Instructions to follow:
The expected output is each line in the data below that includes the string "documento".

Data under study:
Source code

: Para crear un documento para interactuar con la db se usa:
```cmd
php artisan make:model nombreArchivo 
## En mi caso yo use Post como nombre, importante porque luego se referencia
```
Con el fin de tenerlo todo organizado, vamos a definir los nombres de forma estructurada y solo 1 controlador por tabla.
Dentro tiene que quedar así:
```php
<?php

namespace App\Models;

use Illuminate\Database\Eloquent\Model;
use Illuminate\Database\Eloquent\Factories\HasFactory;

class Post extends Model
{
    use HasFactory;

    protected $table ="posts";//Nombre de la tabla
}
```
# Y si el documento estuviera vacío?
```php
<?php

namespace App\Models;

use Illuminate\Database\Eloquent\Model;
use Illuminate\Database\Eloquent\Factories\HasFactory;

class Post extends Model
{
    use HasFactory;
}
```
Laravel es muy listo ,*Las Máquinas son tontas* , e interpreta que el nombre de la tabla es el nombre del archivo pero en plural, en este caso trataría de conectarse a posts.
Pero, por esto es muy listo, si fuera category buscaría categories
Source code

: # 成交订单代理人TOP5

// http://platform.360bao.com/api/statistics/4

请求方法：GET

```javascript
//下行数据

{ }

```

Completed task:
: Para crear un documento para interactuar con la db se usa:
# Y si el documento estuviera vacío?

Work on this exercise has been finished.